* _What this task involves_:
Wherever a line below holds the word "phrases", copy that line.

* _Data extracts_:

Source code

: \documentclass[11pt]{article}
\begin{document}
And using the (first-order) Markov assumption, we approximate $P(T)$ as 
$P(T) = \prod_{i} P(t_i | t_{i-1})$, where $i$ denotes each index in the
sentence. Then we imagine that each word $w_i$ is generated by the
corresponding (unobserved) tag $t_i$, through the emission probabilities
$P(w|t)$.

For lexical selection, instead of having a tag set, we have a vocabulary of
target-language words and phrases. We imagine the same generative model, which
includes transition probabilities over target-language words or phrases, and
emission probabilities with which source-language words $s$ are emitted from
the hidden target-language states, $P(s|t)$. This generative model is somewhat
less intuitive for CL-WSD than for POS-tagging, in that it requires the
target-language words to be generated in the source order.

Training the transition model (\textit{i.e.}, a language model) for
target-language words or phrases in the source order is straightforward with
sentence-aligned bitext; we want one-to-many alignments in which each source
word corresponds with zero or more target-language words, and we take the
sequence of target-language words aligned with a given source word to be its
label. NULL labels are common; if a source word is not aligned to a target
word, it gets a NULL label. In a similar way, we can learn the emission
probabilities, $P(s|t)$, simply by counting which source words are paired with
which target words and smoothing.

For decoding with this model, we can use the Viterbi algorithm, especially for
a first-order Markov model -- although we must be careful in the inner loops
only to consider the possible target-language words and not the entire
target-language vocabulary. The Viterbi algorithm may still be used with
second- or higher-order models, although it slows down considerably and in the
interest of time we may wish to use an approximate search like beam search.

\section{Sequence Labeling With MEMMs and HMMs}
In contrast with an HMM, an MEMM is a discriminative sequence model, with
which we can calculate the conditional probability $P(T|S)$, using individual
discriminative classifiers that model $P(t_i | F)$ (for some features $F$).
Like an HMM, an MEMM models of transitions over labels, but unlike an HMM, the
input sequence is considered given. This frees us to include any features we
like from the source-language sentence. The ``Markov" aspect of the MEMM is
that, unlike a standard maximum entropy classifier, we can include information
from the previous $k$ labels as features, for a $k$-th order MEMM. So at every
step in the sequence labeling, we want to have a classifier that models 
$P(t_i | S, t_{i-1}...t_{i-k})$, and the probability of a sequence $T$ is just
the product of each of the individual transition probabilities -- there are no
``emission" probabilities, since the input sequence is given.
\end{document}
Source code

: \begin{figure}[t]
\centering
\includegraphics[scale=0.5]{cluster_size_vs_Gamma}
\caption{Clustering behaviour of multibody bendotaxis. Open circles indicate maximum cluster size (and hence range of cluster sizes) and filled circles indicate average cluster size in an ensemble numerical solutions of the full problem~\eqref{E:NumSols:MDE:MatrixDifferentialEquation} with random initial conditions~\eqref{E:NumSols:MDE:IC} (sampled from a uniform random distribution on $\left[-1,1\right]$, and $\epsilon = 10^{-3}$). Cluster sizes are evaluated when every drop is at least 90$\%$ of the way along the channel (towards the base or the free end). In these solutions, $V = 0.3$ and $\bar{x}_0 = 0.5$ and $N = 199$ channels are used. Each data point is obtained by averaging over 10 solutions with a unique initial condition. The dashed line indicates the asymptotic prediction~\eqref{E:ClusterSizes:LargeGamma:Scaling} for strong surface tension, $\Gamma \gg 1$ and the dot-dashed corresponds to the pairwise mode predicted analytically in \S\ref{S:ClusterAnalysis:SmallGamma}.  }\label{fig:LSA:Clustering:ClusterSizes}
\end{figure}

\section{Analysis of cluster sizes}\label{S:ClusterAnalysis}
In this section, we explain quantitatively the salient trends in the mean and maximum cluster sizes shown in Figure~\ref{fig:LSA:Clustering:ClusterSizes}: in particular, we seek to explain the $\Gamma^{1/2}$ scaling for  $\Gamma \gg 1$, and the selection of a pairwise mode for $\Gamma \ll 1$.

* _Result of the exercise_:
target-language words and phrases. We imagine the same generative model, which
includes transition probabilities over target-language words or phrases, and
target-language words or phrases in the source order is straightforward with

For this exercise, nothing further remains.